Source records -
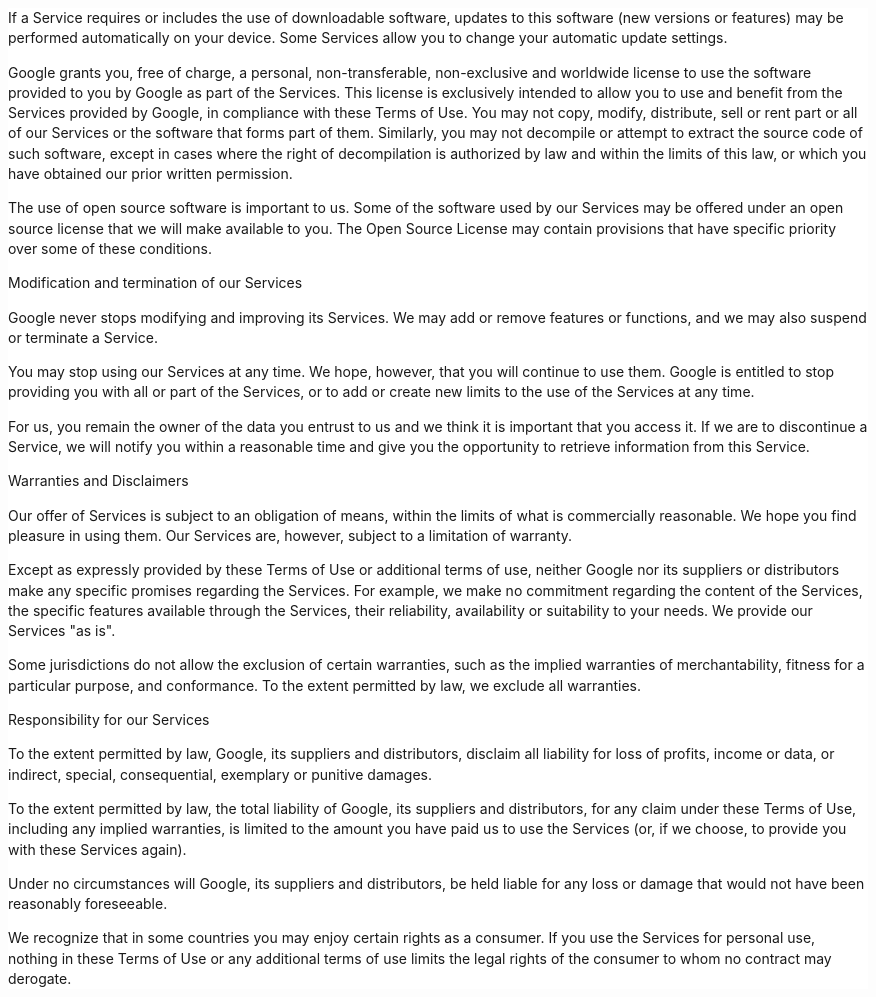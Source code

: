 If a Service requires or includes the use of downloadable software, updates to this software (new versions or features) may be performed automatically on your device. Some Services allow you to change your automatic update settings.

Google grants you, free of charge, a personal, non-transferable, non-exclusive and worldwide license to use the software provided to you by Google as part of the Services. This license is exclusively intended to allow you to use and benefit from the Services provided by Google, in compliance with these Terms of Use. You may not copy, modify, distribute, sell or rent part or all of our Services or the software that forms part of them. Similarly, you may not decompile or attempt to extract the source code of such software, except in cases where the right of decompilation is authorized by law and within the limits of this law, or which you have obtained our prior written permission.

The use of open source software is important to us. Some of the software used by our Services may be offered under an open source license that we will make available to you. The Open Source License may contain provisions that have specific priority over some of these conditions.

Modification and termination of our Services

Google never stops modifying and improving its Services. We may add or remove features or functions, and we may also suspend or terminate a Service.

You may stop using our Services at any time. We hope, however, that you will continue to use them. Google is entitled to stop providing you with all or part of the Services, or to add or create new limits to the use of the Services at any time.

For us, you remain the owner of the data you entrust to us and we think it is important that you access it. If we are to discontinue a Service, we will notify you within a reasonable time and give you the opportunity to retrieve information from this Service.

Warranties and Disclaimers

Our offer of Services is subject to an obligation of means, within the limits of what is commercially reasonable. We hope you find pleasure in using them. Our Services are, however, subject to a limitation of warranty.

Except as expressly provided by these Terms of Use or additional terms of use, neither Google nor its suppliers or distributors make any specific promises regarding the Services. For example, we make no commitment regarding the content of the Services, the specific features available through the Services, their reliability, availability or suitability to your needs. We provide our Services "as is".

Some jurisdictions do not allow the exclusion of certain warranties, such as the implied warranties of merchantability, fitness for a particular purpose, and conformance. To the extent permitted by law, we exclude all warranties.

Responsibility for our Services

To the extent permitted by law, Google, its suppliers and distributors, disclaim all liability for loss of profits, income or data, or indirect, special, consequential, exemplary or punitive damages.

To the extent permitted by law, the total liability of Google, its suppliers and distributors, for any claim under these Terms of Use, including any implied warranties, is limited to the amount you have paid us to use the Services (or, if we choose, to provide you with these Services again).

Under no circumstances will Google, its suppliers and distributors, be held liable for any loss or damage that would not have been reasonably foreseeable.

We recognize that in some countries you may enjoy certain rights as a consumer. If you use the Services for personal use, nothing in these Terms of Use or any additional terms of use limits the legal rights of the consumer to whom no contract may derogate.
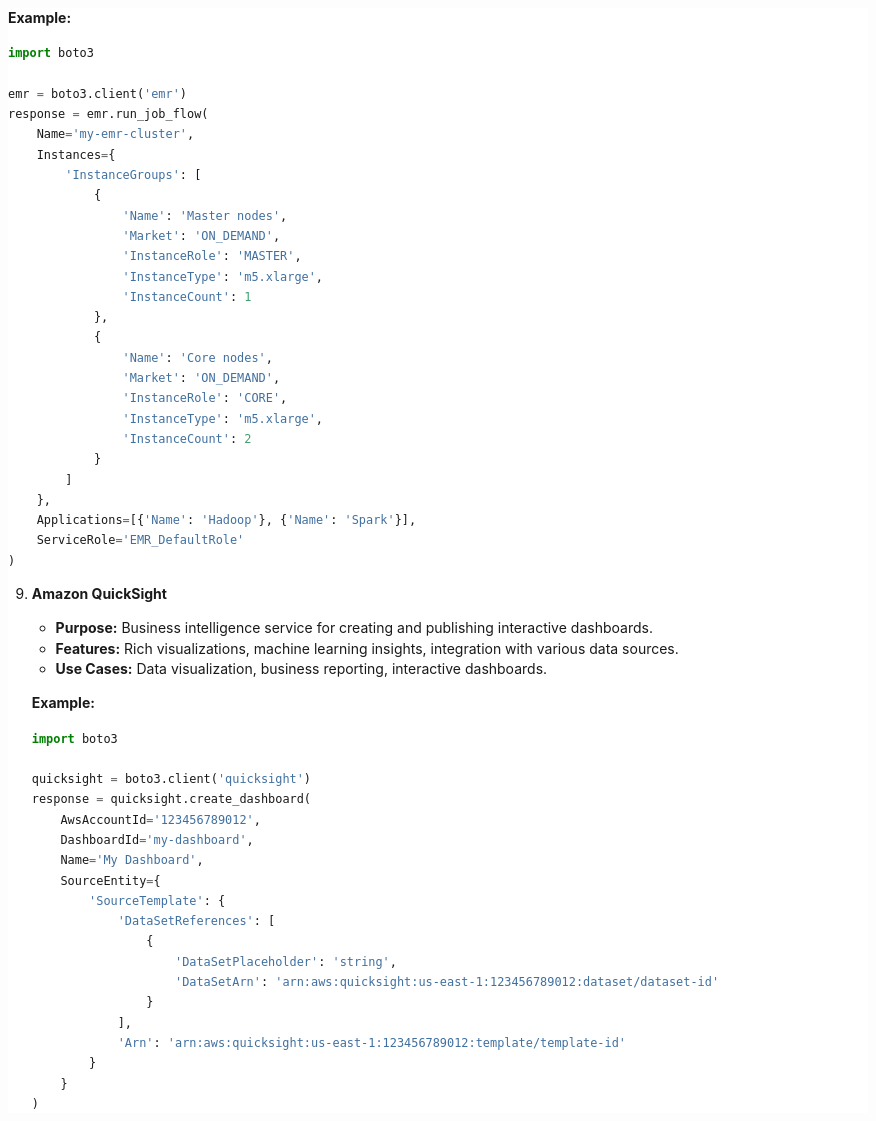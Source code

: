    **Example:**
   ```python
   import boto3

   emr = boto3.client('emr')
   response = emr.run_job_flow(
       Name='my-emr-cluster',
       Instances={
           'InstanceGroups': [
               {
                   'Name': 'Master nodes',
                   'Market': 'ON_DEMAND',
                   'InstanceRole': 'MASTER',
                   'InstanceType': 'm5.xlarge',
                   'InstanceCount': 1
               },
               {
                   'Name': 'Core nodes',
                   'Market': 'ON_DEMAND',
                   'InstanceRole': 'CORE',
                   'InstanceType': 'm5.xlarge',
                   'InstanceCount': 2
               }
           ]
       },
       Applications=[{'Name': 'Hadoop'}, {'Name': 'Spark'}],
       ServiceRole='EMR_DefaultRole'
   )
   ```

9. **Amazon QuickSight**
   - **Purpose:** Business intelligence service for creating and publishing interactive dashboards.
   - **Features:** Rich visualizations, machine learning insights, integration with various data sources.
   - **Use Cases:** Data visualization, business reporting, interactive dashboards.

   **Example:**
   ```python
   import boto3

   quicksight = boto3.client('quicksight')
   response = quicksight.create_dashboard(
       AwsAccountId='123456789012',
       DashboardId='my-dashboard',
       Name='My Dashboard',
       SourceEntity={
           'SourceTemplate': {
               'DataSetReferences': [
                   {
                       'DataSetPlaceholder': 'string',
                       'DataSetArn': 'arn:aws:quicksight:us-east-1:123456789012:dataset/dataset-id'
                   }
               ],
               'Arn': 'arn:aws:quicksight:us-east-1:123456789012:template/template-id'
           }
       }
   )
   ```
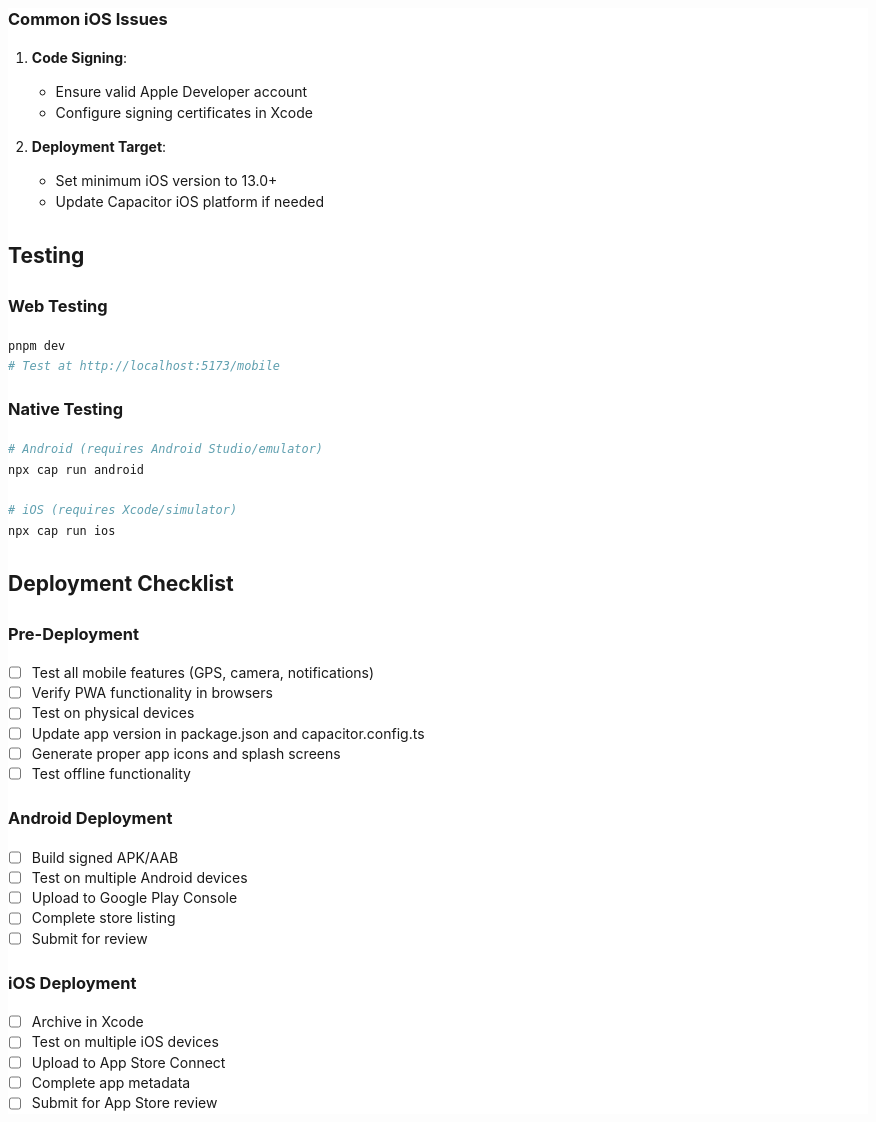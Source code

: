 ### Common iOS Issues

1. **Code Signing**:
   - Ensure valid Apple Developer account
   - Configure signing certificates in Xcode

2. **Deployment Target**:
   - Set minimum iOS version to 13.0+
   - Update Capacitor iOS platform if needed

## Testing

### Web Testing
```bash
pnpm dev
# Test at http://localhost:5173/mobile
```

### Native Testing
```bash
# Android (requires Android Studio/emulator)
npx cap run android

# iOS (requires Xcode/simulator)
npx cap run ios
```

## Deployment Checklist

### Pre-Deployment
- [ ] Test all mobile features (GPS, camera, notifications)
- [ ] Verify PWA functionality in browsers
- [ ] Test on physical devices
- [ ] Update app version in package.json and capacitor.config.ts
- [ ] Generate proper app icons and splash screens
- [ ] Test offline functionality

### Android Deployment
- [ ] Build signed APK/AAB
- [ ] Test on multiple Android devices
- [ ] Upload to Google Play Console
- [ ] Complete store listing
- [ ] Submit for review

### iOS Deployment
- [ ] Archive in Xcode
- [ ] Test on multiple iOS devices
- [ ] Upload to App Store Connect
- [ ] Complete app metadata
- [ ] Submit for App Store review
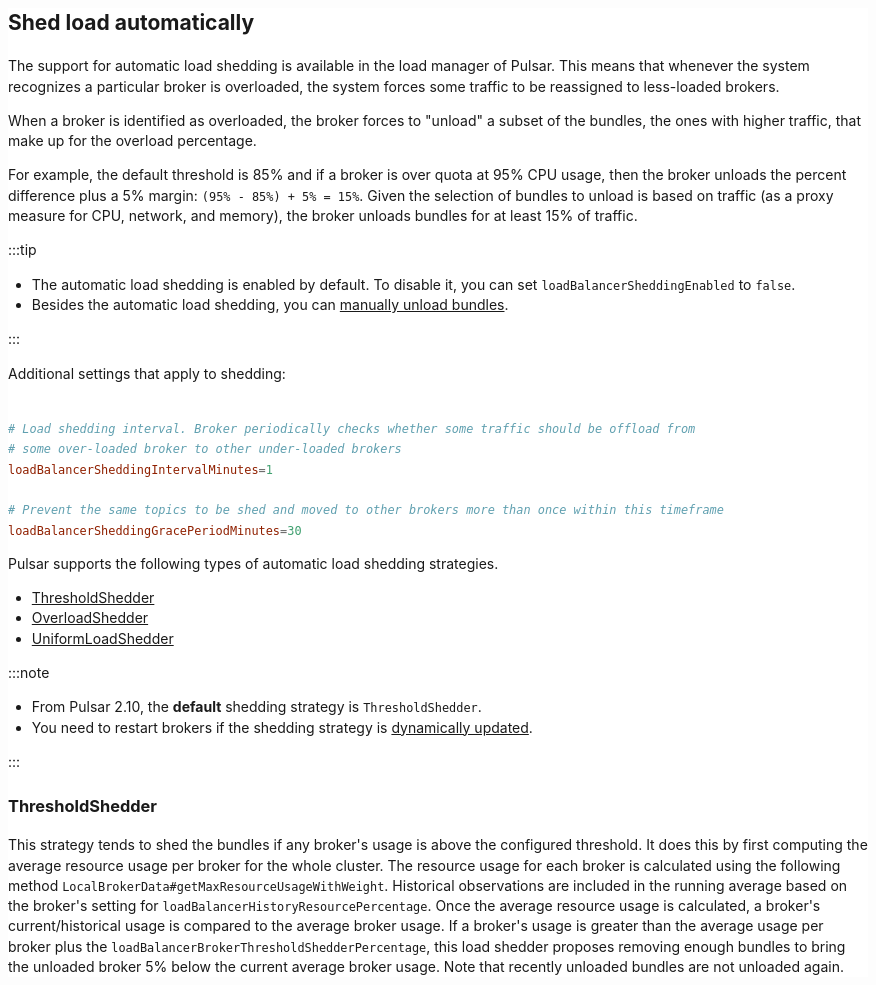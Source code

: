 ## Shed load automatically

The support for automatic load shedding is available in the load manager of Pulsar. This means that whenever the system recognizes a particular broker is overloaded, the system forces some traffic to be reassigned to less-loaded brokers.

When a broker is identified as overloaded, the broker forces to "unload" a subset of the bundles, the ones with higher traffic, that make up for the overload percentage.

For example, the default threshold is 85% and if a broker is over quota at 95% CPU usage, then the broker unloads the percent difference plus a 5% margin: `(95% - 85%) + 5% = 15%`. Given the selection of bundles to unload is based on traffic (as a proxy measure for CPU, network, and memory), the broker unloads bundles for at least 15% of traffic.

:::tip

* The automatic load shedding is enabled by default. To disable it, you can set `loadBalancerSheddingEnabled` to `false`.
* Besides the automatic load shedding, you can [manually unload bundles](#unload-topics-and-bundles).

:::

Additional settings that apply to shedding:

```conf

# Load shedding interval. Broker periodically checks whether some traffic should be offload from
# some over-loaded broker to other under-loaded brokers
loadBalancerSheddingIntervalMinutes=1

# Prevent the same topics to be shed and moved to other brokers more than once within this timeframe
loadBalancerSheddingGracePeriodMinutes=30

```

Pulsar supports the following types of automatic load shedding strategies. 
* [ThresholdShedder](#thresholdshedder)
* [OverloadShedder](#overloadshedder)
* [UniformLoadShedder](#uniformloadshedder)

:::note

* From Pulsar 2.10, the **default** shedding strategy is `ThresholdShedder`.
* You need to restart brokers if the shedding strategy is [dynamically updated](admin-api-brokers.md/#dynamic-broker-configuration). 

:::

### ThresholdShedder
This strategy tends to shed the bundles if any broker's usage is above the configured threshold. It does this by first computing the average resource usage per broker for the whole cluster. The resource usage for each broker is calculated using the following method `LocalBrokerData#getMaxResourceUsageWithWeight`. Historical observations are included in the running average based on the broker's setting for `loadBalancerHistoryResourcePercentage`. Once the average resource usage is calculated, a broker's current/historical usage is compared to the average broker usage. If a broker's usage is greater than the average usage per broker plus the `loadBalancerBrokerThresholdShedderPercentage`, this load shedder proposes removing enough bundles to bring the unloaded broker 5% below the current average broker usage. Note that recently unloaded bundles are not unloaded again.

AIM OF THE TASK - Reproduce, word for word, every line from the start of the records down to and including the line with "Google grants you, free"; skip the pictures.

YOUR RESPONSE -
Source code

: If a Service requires or includes the use of downloadable software, updates to this software (new versions or features) may be performed automatically on your device. Some Services allow you to change your automatic update settings.

Google grants you, free of charge, a personal, non-transferable, non-exclusive and worldwide license to use the software provided to you by Google as part of the Services. This license is exclusively intended to allow you to use and benefit from the Services provided by Google, in compliance with these Terms of Use. You may not copy, modify, distribute, sell or rent part or all of our Services or the software that forms part of them. Similarly, you may not decompile or attempt to extract the source code of such software, except in cases where the right of decompilation is authorized by law and within the limits of this law, or which you have obtained our prior written permission.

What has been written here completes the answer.